Given records =
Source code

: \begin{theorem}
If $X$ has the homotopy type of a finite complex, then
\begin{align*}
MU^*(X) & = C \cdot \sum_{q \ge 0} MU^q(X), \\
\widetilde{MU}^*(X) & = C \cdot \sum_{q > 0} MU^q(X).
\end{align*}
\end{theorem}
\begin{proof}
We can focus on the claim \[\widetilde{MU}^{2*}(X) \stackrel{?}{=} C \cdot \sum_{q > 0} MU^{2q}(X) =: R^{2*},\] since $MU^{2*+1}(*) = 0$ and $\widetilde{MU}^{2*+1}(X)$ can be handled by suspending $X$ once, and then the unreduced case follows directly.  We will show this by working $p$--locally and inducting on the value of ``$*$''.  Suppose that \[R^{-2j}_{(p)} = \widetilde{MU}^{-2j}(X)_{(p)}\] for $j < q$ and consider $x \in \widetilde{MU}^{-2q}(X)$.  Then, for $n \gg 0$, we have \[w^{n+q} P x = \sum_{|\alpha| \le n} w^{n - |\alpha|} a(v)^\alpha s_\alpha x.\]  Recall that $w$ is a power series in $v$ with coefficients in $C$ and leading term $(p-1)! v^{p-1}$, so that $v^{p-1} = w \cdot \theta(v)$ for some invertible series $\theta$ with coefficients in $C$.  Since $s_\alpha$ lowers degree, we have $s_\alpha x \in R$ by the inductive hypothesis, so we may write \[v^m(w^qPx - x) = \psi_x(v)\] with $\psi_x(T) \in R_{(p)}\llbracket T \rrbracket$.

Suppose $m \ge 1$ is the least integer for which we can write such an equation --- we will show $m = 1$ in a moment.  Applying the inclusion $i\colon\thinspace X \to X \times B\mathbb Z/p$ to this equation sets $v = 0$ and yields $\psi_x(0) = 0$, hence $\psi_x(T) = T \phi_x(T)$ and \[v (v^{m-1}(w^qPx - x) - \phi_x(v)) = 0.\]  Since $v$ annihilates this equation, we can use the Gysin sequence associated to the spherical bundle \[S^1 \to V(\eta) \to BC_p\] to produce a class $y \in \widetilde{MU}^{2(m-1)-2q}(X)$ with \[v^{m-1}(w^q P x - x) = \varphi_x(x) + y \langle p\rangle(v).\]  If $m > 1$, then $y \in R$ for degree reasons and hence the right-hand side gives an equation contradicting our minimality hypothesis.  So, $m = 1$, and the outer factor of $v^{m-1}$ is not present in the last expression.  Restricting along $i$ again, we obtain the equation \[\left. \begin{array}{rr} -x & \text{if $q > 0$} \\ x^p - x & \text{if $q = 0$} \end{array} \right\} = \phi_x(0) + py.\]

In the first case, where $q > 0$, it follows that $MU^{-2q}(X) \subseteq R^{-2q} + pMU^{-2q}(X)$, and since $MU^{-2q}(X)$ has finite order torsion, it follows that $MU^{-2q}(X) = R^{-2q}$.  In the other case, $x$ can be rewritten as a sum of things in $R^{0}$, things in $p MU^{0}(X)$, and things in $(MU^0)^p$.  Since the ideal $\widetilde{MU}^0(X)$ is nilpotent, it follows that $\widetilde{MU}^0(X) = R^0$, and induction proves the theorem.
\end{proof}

Task goal =
Determine how many lines in the listing above hold the word "begin", and reply with that number only.

Solved problem =
4